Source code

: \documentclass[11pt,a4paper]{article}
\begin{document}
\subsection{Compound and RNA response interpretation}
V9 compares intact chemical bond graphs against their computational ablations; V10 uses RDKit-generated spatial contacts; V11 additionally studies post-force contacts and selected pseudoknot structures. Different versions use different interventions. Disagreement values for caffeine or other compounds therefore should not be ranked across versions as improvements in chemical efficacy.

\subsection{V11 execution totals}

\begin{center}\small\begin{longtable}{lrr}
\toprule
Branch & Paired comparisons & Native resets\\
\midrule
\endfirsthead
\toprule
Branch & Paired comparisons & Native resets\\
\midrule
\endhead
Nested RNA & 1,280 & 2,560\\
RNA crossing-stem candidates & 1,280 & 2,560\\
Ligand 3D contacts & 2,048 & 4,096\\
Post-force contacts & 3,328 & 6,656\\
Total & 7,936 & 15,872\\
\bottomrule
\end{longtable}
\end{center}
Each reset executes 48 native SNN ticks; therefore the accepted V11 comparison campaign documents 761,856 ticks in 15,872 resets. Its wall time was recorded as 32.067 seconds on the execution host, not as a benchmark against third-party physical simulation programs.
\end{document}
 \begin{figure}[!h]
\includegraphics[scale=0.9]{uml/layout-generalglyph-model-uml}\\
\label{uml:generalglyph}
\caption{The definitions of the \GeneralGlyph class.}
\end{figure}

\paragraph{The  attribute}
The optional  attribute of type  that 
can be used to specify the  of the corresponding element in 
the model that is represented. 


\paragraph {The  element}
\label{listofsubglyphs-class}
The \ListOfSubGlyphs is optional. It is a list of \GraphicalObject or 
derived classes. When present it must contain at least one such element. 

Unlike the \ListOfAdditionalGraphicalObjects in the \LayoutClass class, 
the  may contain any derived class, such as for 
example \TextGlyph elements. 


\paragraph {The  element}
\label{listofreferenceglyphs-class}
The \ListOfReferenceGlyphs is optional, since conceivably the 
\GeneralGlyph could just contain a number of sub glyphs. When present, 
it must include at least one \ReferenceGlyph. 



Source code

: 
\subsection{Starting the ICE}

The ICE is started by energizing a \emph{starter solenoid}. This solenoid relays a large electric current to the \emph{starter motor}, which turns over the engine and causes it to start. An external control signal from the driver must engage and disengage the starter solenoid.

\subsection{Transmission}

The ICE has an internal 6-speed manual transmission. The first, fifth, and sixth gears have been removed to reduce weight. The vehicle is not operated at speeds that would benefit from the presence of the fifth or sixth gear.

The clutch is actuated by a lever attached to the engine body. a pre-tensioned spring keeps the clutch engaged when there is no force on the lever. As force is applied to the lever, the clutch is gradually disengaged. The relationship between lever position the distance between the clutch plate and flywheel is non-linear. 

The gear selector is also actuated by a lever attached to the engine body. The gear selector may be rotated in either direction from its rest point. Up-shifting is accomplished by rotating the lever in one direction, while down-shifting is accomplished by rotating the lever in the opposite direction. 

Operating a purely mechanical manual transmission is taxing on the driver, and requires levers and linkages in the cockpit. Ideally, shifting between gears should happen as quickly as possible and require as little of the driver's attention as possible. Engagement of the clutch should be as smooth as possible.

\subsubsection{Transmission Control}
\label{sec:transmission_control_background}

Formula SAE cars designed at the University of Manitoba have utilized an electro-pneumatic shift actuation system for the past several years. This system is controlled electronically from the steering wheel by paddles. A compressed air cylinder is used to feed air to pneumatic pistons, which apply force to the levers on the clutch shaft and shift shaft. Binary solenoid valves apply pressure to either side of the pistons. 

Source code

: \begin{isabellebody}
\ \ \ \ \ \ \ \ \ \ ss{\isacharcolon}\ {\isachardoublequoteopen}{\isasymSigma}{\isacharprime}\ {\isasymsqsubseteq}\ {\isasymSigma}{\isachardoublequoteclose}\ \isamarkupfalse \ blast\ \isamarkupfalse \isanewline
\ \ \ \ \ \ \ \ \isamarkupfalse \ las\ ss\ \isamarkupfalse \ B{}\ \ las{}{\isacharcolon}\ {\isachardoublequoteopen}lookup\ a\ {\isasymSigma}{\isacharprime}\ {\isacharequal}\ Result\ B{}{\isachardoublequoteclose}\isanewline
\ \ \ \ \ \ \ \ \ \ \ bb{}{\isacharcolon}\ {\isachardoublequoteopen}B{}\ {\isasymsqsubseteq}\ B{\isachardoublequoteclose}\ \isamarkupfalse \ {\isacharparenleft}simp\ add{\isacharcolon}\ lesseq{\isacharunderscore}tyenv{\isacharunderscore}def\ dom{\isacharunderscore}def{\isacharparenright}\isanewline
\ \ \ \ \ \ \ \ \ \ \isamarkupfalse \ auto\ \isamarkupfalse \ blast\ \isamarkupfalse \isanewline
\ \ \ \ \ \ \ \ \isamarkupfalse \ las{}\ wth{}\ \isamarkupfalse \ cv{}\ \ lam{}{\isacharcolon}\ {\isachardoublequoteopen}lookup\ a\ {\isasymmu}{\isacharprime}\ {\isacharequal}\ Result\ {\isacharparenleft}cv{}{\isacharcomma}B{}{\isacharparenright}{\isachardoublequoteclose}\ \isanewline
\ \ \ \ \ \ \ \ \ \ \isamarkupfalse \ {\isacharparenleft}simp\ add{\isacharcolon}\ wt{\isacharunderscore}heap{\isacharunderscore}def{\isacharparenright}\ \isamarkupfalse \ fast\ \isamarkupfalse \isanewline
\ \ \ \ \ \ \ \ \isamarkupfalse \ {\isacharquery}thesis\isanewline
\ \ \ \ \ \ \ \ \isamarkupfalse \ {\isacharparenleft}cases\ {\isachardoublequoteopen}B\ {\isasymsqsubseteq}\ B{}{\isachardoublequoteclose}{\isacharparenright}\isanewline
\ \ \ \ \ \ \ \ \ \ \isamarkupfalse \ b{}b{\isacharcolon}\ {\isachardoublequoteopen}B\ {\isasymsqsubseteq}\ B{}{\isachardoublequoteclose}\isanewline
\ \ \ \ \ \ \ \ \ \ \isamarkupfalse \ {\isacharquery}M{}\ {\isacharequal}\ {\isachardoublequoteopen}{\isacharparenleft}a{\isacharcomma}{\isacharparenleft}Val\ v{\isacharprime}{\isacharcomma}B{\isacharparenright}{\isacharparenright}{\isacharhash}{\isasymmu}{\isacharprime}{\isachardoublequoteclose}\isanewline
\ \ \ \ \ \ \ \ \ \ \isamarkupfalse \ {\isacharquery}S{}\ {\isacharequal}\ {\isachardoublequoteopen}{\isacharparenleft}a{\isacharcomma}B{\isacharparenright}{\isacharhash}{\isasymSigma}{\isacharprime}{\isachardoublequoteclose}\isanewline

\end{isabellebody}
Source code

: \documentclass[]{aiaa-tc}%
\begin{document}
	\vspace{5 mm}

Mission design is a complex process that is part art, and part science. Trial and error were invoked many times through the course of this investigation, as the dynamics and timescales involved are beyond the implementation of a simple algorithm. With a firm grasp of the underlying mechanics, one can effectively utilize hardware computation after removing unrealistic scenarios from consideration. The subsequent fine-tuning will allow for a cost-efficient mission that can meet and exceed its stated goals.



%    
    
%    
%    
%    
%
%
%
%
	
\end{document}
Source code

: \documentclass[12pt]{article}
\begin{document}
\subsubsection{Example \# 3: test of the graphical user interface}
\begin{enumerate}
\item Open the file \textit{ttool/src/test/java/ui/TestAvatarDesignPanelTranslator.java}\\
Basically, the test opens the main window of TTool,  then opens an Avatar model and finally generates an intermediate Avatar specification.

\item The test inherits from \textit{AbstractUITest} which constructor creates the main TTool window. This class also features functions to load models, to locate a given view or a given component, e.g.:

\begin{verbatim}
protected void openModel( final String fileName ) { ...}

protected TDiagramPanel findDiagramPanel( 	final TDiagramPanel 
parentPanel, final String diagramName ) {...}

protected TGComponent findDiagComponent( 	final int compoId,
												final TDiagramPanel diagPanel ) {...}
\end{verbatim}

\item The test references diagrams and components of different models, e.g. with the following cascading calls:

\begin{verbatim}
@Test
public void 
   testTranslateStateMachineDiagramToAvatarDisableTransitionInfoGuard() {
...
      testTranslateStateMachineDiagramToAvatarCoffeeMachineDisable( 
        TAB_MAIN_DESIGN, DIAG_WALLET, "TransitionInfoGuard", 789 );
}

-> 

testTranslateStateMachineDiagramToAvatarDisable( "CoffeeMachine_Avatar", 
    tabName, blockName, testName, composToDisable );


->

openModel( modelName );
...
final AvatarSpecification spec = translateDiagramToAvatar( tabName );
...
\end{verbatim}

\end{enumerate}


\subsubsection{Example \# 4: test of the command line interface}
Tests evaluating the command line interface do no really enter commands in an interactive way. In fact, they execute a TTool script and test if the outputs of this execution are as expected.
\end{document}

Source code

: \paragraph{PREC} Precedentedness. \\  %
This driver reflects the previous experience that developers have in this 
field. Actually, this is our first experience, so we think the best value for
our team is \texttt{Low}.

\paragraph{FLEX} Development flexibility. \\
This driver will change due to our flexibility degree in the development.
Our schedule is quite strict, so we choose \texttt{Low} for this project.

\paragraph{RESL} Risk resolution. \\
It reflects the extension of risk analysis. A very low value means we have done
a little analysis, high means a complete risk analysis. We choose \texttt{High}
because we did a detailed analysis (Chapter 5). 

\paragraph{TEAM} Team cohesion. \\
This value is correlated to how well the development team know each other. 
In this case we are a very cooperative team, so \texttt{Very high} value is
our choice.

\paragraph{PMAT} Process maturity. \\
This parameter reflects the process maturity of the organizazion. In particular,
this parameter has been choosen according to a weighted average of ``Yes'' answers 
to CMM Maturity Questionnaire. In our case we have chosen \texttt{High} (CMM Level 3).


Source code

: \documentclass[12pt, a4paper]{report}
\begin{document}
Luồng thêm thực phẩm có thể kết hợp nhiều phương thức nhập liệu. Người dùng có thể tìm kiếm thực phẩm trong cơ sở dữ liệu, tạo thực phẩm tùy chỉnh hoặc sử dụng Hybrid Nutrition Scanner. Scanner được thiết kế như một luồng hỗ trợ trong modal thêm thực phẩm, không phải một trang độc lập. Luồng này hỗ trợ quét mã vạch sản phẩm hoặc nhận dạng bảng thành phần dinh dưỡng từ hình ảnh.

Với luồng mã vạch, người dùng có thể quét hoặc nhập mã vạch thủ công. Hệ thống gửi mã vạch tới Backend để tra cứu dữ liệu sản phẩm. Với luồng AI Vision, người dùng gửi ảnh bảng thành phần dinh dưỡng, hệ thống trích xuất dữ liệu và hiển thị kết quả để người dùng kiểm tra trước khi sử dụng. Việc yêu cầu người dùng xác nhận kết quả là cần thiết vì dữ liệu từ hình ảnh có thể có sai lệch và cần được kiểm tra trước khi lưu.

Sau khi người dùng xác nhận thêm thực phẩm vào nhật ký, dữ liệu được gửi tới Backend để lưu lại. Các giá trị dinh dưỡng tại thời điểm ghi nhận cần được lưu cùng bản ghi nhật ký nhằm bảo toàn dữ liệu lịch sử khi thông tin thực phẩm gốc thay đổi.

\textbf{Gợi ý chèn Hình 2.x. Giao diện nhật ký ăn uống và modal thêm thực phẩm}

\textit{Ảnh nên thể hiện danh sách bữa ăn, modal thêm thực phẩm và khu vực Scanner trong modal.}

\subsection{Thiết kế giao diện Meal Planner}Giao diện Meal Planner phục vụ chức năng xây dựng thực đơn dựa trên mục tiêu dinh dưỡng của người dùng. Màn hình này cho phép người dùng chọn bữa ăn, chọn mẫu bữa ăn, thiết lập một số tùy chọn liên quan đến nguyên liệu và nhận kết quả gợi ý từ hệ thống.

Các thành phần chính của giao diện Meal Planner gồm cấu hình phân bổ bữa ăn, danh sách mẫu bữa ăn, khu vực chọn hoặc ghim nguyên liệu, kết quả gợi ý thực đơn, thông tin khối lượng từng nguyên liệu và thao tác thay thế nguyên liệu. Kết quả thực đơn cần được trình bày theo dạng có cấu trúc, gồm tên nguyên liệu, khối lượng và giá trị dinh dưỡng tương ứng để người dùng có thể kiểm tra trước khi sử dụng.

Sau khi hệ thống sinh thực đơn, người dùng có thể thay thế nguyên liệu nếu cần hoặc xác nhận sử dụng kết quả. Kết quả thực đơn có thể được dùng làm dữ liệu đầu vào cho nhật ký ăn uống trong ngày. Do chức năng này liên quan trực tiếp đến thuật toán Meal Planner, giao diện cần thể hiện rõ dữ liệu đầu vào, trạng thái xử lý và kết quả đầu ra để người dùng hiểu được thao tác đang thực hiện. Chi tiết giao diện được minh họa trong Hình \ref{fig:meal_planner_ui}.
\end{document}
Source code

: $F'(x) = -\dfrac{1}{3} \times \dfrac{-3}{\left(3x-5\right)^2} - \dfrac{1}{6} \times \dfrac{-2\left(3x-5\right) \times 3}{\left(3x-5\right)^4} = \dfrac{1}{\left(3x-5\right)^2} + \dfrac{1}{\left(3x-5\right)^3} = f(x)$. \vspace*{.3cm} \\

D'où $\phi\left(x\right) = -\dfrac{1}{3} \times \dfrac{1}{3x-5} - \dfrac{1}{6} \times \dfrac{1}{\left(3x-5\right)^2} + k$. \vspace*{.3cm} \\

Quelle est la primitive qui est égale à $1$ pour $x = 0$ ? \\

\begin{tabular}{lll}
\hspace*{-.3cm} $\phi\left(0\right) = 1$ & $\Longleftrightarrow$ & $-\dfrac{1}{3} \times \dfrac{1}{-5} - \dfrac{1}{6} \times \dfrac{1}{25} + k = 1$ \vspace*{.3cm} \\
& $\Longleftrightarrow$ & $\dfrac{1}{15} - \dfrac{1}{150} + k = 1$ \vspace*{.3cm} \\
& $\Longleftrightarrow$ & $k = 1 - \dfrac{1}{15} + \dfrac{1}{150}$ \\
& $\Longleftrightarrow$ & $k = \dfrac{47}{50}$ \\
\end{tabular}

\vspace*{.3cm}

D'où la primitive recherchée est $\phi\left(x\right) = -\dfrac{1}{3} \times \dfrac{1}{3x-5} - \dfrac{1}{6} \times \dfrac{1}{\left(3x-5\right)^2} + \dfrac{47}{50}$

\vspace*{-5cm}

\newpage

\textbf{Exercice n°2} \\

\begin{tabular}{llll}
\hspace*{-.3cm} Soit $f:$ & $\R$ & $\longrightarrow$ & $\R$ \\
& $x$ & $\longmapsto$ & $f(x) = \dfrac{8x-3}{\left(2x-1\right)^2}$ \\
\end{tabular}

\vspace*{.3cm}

━━━━

* **Instructions to follow**: For this exercise, please output exactly the lines above starting at the line with "Tests evaluating the" and ending at the line with "This driver will", ends included.

* **The completed task**:
Tests evaluating the command line interface do no really enter commands in an interactive way. In fact, they execute a TTool script and test if the outputs of this execution are as expected.
\end{document}

Source code

: \paragraph{PREC} Precedentedness. \\  %
This driver reflects the previous experience that developers have in this 
field. Actually, this is our first experience, so we think the best value for
our team is \texttt{Low}.

\paragraph{FLEX} Development flexibility. \\
This driver will change due to our flexibility degree in the development.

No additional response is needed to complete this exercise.